▸ **WHAT IS BEING ASKED**: Scan the entries that follow and work out how many lines contain "computer". Give the number and nothing else.

Top of DATASET

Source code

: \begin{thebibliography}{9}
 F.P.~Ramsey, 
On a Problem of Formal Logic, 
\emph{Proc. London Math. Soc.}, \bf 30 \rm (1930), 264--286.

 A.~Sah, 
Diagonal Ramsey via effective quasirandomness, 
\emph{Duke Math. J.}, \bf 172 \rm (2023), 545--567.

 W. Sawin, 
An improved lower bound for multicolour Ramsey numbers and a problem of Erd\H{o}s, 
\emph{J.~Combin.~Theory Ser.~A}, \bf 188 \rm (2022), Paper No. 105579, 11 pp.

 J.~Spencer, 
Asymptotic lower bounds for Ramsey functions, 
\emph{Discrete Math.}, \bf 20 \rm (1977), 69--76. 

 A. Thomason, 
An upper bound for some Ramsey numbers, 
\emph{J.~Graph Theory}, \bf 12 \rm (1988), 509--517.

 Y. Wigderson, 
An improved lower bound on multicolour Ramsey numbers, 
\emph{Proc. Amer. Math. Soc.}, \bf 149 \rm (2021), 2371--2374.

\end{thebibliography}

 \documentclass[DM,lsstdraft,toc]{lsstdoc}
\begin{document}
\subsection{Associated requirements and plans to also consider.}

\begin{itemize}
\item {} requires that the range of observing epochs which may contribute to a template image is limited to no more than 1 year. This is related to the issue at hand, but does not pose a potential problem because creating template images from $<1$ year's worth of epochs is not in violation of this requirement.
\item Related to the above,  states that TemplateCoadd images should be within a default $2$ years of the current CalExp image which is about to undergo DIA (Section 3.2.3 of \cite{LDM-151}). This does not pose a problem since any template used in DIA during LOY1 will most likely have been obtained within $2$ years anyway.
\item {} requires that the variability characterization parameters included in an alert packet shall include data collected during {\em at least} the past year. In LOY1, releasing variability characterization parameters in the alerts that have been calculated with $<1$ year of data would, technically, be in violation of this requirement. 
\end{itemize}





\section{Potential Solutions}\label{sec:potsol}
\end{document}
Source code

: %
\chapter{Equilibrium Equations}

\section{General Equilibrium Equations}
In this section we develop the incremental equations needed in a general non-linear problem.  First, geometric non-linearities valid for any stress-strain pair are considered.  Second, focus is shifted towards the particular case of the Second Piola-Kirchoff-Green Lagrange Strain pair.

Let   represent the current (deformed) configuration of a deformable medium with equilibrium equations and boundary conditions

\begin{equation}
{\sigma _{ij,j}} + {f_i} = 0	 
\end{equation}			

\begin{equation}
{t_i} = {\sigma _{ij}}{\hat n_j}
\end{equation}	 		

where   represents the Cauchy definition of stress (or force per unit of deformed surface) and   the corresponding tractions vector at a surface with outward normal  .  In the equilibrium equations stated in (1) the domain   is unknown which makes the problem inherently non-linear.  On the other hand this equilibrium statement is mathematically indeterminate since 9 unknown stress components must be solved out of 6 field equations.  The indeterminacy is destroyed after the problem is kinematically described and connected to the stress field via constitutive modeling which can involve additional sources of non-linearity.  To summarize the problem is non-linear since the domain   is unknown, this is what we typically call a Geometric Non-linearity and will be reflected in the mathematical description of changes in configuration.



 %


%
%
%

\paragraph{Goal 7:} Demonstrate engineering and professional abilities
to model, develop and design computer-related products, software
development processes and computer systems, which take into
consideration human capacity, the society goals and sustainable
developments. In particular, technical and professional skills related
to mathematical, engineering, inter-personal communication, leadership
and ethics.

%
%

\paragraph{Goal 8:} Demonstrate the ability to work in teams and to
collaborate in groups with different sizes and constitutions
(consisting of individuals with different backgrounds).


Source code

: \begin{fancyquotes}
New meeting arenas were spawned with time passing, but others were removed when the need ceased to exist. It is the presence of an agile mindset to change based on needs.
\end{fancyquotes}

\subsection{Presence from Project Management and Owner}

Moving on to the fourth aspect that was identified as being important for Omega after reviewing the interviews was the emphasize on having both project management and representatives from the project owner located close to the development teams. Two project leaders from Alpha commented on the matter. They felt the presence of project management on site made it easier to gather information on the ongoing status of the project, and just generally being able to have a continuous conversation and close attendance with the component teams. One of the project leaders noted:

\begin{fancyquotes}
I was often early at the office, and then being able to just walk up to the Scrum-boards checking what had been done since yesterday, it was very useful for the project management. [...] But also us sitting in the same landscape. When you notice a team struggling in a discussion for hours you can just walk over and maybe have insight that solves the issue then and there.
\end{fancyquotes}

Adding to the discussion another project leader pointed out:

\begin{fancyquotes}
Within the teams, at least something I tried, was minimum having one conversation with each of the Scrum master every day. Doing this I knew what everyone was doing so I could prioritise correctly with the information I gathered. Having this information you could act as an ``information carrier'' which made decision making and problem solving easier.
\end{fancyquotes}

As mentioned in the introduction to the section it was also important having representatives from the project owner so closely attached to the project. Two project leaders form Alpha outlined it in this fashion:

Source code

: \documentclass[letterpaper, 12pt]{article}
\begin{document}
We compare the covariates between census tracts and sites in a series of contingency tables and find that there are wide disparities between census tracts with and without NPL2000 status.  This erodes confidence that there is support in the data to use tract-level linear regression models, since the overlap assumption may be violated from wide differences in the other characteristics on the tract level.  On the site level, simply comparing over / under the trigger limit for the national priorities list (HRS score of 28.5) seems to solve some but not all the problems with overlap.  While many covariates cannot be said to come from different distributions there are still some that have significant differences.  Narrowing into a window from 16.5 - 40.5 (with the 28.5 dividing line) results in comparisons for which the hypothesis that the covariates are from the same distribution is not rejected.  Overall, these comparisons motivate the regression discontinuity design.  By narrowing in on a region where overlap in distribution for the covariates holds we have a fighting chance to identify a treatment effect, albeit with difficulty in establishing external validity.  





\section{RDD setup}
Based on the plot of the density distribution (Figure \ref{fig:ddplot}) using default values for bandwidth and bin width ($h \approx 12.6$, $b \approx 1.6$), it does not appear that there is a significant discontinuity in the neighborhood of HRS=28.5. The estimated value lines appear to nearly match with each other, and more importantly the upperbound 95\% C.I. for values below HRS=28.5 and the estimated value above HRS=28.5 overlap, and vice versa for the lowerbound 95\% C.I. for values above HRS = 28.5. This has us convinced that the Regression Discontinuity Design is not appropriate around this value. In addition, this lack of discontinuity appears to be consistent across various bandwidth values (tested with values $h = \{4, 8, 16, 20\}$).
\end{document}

Bottom of DATASET

▸ **WRITTEN ANSWER**: 2